Well put. Recently "proved" by Egyptian dudes who got paid to stay up nights straining their eyeballs counting little bitty nerves and comparing them to dead people:
1: J Laryngol Otol. 2008 Jun 13:1-5. [Epub ahead of print]Links
Electron microscopy study of peripheral nerves in the uvulae of snorers and obstructive sleep apnoea patients.Bassiouny A, Nasr S, Mashaly M, Ayad E, Qotb M, Atef A.
Department of Otolaryngology, Cairo University, Egypt.
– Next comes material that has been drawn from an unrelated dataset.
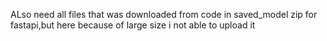 ALso need all files that was downloaded from code in saved_model zip for fastapi,but here because of large size i not able to upload it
Hypothesis:The pathophysiology of snoring and obstructive sleep apnoea is still unclear. Two theories are proposed. The first is the obstructive theory, which postulates palatopharyngeal muscle hypertrophy leading to airway narrowing; there is no neural role. The second is the neurogenic theory, which postulates neural degeneration due to vibratory stretch trauma, leading to muscle atrophy and collapse. As identification of nerve fibres in the uvula and palate is difficult and time-consuming, all previous studies aiming to differentiate between these two theories have been based on indirect observation of the muscles, rather than direct study of the nerves.Methods:We conducted a prospective study to directly observe and study nerve fibres in uvular specimens from 10 cases of obstructive sleep apnoea, compared with specimens from 10 cases of simple snoring, using transmission electron microscopy. Five autopsy cases served as controls.Results:Obstructive sleep apnoea was associated with definite degenerative changes in myelinated and unmyelinated nerve endings. These degenerative changes were present to a lesser degree and in a smaller proportion of cases of simple snoring.Conclusion:The events postulated by the neurogenic theory of obstructive sleep apnoea appear to play an important role in the pathophysiology of snoring and obstructive sleep apnoea.